__EXERCISE__:
Copy exactly the lines of the records below, and only those lines, beginning with the line that contains "Source code" and ending with the line that contains "A triangle with".

__SOURCE MATERIAL__:

•••••

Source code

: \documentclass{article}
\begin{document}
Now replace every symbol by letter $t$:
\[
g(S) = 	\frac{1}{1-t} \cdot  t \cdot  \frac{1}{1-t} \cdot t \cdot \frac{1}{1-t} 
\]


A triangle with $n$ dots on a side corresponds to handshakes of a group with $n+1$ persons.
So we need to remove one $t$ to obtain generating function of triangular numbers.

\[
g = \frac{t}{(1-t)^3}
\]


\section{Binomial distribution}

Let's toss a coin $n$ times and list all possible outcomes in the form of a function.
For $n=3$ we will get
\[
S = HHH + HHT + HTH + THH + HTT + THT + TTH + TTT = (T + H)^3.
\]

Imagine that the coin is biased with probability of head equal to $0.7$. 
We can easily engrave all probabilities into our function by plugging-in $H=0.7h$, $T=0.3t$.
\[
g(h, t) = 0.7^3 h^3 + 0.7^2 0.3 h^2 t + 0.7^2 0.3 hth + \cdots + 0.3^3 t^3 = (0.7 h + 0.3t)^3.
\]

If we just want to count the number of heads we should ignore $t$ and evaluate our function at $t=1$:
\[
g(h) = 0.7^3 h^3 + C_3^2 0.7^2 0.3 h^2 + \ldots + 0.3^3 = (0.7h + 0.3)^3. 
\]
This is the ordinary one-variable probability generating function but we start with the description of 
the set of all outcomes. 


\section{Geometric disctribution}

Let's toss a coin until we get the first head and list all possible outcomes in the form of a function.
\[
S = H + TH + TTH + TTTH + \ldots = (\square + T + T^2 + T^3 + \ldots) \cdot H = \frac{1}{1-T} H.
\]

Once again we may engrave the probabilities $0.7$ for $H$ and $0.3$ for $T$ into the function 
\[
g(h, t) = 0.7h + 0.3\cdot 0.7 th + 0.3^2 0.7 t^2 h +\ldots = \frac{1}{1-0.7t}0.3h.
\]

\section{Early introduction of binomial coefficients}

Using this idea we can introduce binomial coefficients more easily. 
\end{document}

•••••

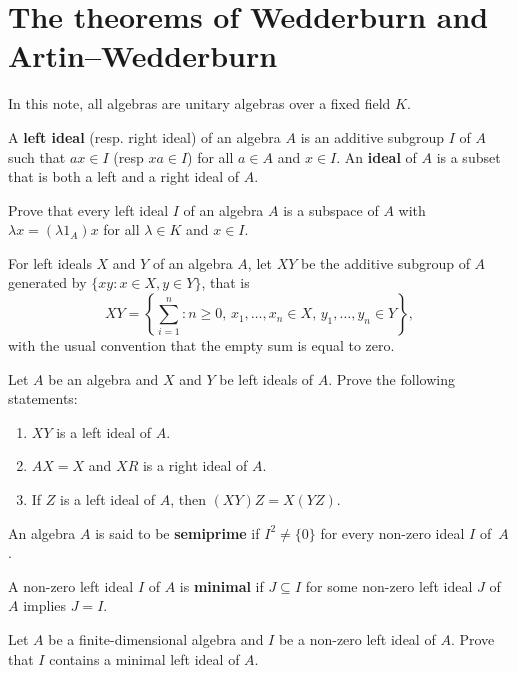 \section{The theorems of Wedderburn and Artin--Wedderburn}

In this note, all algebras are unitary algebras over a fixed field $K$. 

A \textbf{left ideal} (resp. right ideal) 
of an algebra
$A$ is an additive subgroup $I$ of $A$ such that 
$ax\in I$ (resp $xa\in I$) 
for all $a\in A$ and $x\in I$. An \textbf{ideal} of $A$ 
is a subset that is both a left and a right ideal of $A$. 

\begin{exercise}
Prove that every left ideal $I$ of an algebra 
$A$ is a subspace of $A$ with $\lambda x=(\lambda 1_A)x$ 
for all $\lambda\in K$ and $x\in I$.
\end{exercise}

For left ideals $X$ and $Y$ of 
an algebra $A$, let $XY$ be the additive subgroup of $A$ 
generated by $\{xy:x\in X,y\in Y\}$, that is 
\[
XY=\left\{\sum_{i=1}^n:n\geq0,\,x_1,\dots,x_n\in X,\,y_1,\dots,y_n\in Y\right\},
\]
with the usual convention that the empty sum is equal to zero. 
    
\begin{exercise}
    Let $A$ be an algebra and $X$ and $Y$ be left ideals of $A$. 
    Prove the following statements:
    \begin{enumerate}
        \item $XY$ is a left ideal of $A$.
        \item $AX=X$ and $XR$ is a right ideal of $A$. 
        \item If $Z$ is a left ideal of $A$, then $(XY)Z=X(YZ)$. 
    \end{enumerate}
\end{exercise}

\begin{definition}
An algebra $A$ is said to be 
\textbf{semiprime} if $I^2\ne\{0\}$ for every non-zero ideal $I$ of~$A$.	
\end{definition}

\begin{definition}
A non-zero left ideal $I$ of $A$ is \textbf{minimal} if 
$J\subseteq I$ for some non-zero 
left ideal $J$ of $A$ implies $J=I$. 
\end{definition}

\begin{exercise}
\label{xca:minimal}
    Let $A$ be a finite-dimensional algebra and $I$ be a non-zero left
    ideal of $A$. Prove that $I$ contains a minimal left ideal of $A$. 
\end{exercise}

•••••

__TASK OUTPUT__:
Source code

: \documentclass{article}
\begin{document}
Now replace every symbol by letter $t$:
\[
g(S) = 	\frac{1}{1-t} \cdot  t \cdot  \frac{1}{1-t} \cdot t \cdot \frac{1}{1-t} 
\]


A triangle with $n$ dots on a side corresponds to handshakes of a group with $n+1$ persons.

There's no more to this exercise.